I don't want to hear throw it away or negative stuff this was free and it's my first dcc with sound decoder or whatever so I'm using it as experimental. 

It says it's for emd 645's sd40 gp's??

It has an 8 pin plug so is it compatible with any dcc ready 8 pin board or is like a digitrax 265 where need on or the other?

I understand the fan base isn't positive but electronics is hit and miss and I got no name lipo batteries vs the popular venom's that are/were half the price with more power that have lasted longer 

So lets keep this civil and straight up 

Thanks art


----------



## rrgrassi (May 3, 2012)

Do you have a picture of it? Are the wires loose, or are the connected to an 8 pin male plug?

My FIL bought an ABBA, all powered set of Sunset Brass painted in ATSF warbonnet with MRC sound decoders in the A units. The B's are using light and motion. All worked except one A unit. Kept starting and stopping at the LHS, looking to be typical MRC issues of a failing board. 

He paid $450 for the set. 

They were shipped to California, and then he shipped them to me to look at. I used my Digitrax Super Chief, and all of the worked fine, except the one A unit. I kept getting a short indicator. Found the short, and all is well. It was a piece of wire that kept rubbing on the loco's weight. I cut back the wire and used the capton(sp?) tape I have. No more issues.

If it does work, use it until it fails.

All reviews I have read on the MRC stuff shows them to be problematic, but no plans on replacing them until issues come up.


----------



## Grabbem88 (Feb 24, 2012)

Thanks and I think it's no good anyways 

It's an 8 pin connector style 

Plugged it in my kato sd40-2 and speaker popped and crackled and up went smoke so that's my first adventure lol!

Besides I would rather have one decoder and one speaker none of that nest of wires and multiple boards.


----------



## Grabbem88 (Feb 24, 2012)

Well after digging and popping shells off I found a GP-38 that worked.

Had to make my own temp enclosure and obviously the board is too big for a 38 but got to play with it..

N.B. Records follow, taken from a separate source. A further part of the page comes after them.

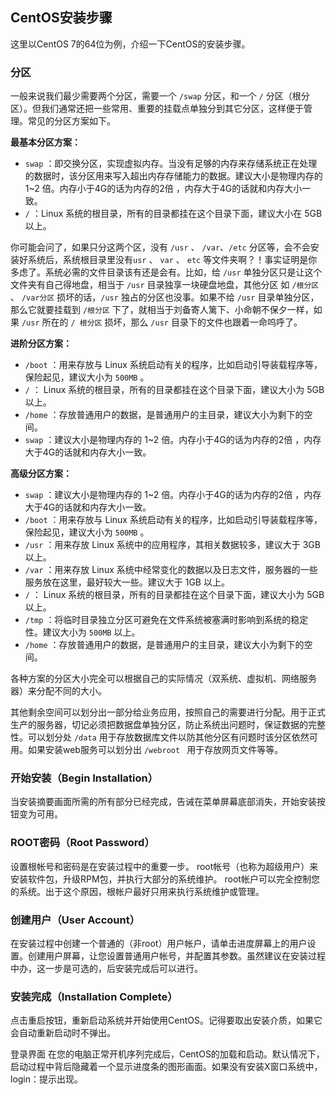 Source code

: ## CentOS安装步骤

这里以CentOS 7的64位为例，介绍一下CentOS的安装步骤。



### 分区

一般来说我们最少需要两个分区，需要一个 `/swap` 分区，和一个 `/` 分区（根分区）。但我们通常还把一些常用、重要的挂载点单独分到其它分区，这样便于管理。常见的分区方案如下。

**最基本分区方案：**

- `swap` ：即交换分区，实现虚拟内存。当没有足够的内存来存储系统正在处理的数据时，该分区用来写入超出内存存储能力的数据。建议大小是物理内存的 1~2 倍。内存小于4G的话为内存的2倍 ，内存大于4G的话就和内存大小一致。
- `/`  ：Linux 系统的根目录，所有的目录都挂在这个目录下面，建议大小在 5GB 以上。 

你可能会问了，如果只分这两个区，没有 `/usr` 、 `/var`、`/etc` 分区等，会不会安装好系统后，系统根目录里没有`usr` 、 `var` 、 `etc` 等文件夹啊？！事实证明是你多虑了。系统必需的文件目录该有还是会有。比如，给 `/usr` 单独分区只是让这个文件夹有自己得地盘，相当于 `/usr` 目录独享一块硬盘地盘，其他分区 如 `/根分区` 、 `/var分区` 损坏的话，`/usr` 独占的分区也没事。如果不给 `/usr`  目录单独分区，那么它就要挂载到 `/根分区` 下了，就相当于刘备寄人篱下、小命朝不保夕一样，如果 `/usr`  所在的 `/ 根分区` 损坏，那么 `/usr` 目录下的文件也跟着一命呜呼了。

**进阶分区方案：**

- `/boot` ：用来存放与 Linux 系统启动有关的程序，比如启动引导装载程序等，保险起见，建议大小为 `500MB` 。 
- `/` ： Linux 系统的根目录，所有的目录都挂在这个目录下面，建议大小为 5GB 以上。 
- `/home` ：存放普通用户的数据，是普通用户的主目录，建议大小为剩下的空间。 
- `swap` ：建议大小是物理内存的 1~2 倍。内存小于4G的话为内存的2倍 ，内存大于4G的话就和内存大小一致。

**高级分区方案：**

- `swap` ：建议大小是物理内存的 1~2 倍。内存小于4G的话为内存的2倍 ，内存大于4G的话就和内存大小一致。
- `/boot` ：用来存放与 Linux 系统启动有关的程序，比如启动引导装载程序等，保险起见，建议大小为 `500MB` 。 
- `/usr` ：用来存放 Linux 系统中的应用程序，其相关数据较多，建议大于 3GB 以上。 
- `/var` ：用来存放 Linux 系统中经常变化的数据以及日志文件，服务器的一些服务放在这里，最好较大一些。建议大于 1GB 以上。 
- `/` ： Linux 系统的根目录，所有的目录都挂在这个目录下面，建议大小为 5GB 以上。 
- `/tmp` ：将临时目录独立分区可避免在文件系统被塞满时影响到系统的稳定性。建议大小为 `500MB` 以上。 
- `/home` ：存放普通用户的数据，是普通用户的主目录，建议大小为剩下的空间。 

各种方案的分区大小完全可以根据自己的实际情况（双系统、虚拟机、网络服务器）来分配不同的大小。

其他剩余空间可以划分出一部分给业务应用，按照自己的需要进行分配。用于正式生产的服务器，切记必须把数据盘单独分区，防止系统出问题时，保证数据的完整性。可以划分处 `/data`  用于存放数据库文件以防其他分区有问题时该分区依然可用。如果安装web服务可以划分出 `/webroot ` 用于存放网页文件等等。

### 开始安装（Begin Installation）

当安装摘要画面所需的所有部分已经完成，告诫在菜单屏幕底部消失，开始安装按钮变为可用。

### ROOT密码（Root Password）

设置根帐号和密码是在安装过程中的重要一步。 root帐号（也称为超级用户）来安装软件包，升级RPM包，并执行大部分的系统维护。 root帐户可以完全控制您的系统。出于这个原因，根帐户最好只用来执行系统维护或管理。

### 创建用户（User Account）

在安装过程中创建一个普通的（非root）用户帐户，请单击进度屏幕上的用户设置。创建用户屏幕，让您设置普通用户帐号，并配置其参数。虽然建议在安装过程中办，这一步是可选的，后安装完成后可以进行。

### 安装完成（Installation Complete）

点击重启按钮，重新启动系统并开始使用CentOS。记得要取出安装介质，如果它会自动重新启动时不弹出。

登录界面
在您的电脑正常开机序列完成后，CentOS的加载和启动。默认情况下，启动过程中背后隐藏着一个显示进度条的图形画面。如果没有安装X窗口系统中，login：提示出现。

Anyways everything worked great and notch 2 it was moving under it's own power.

Sound was pretty good but I'm sure the speaker hack didn't help but I wanted to try it.


----------



## rrgrassi (May 3, 2012)

Well, at least you know it works!


----------



## Grabbem88 (Feb 24, 2012)

Would you be kind and help me figure out what plug and play would work in an atlas GP-38 silver series dcc ready??

It already has a built in speaker incloser factory smd's and I really don't want to remove any of that..


----------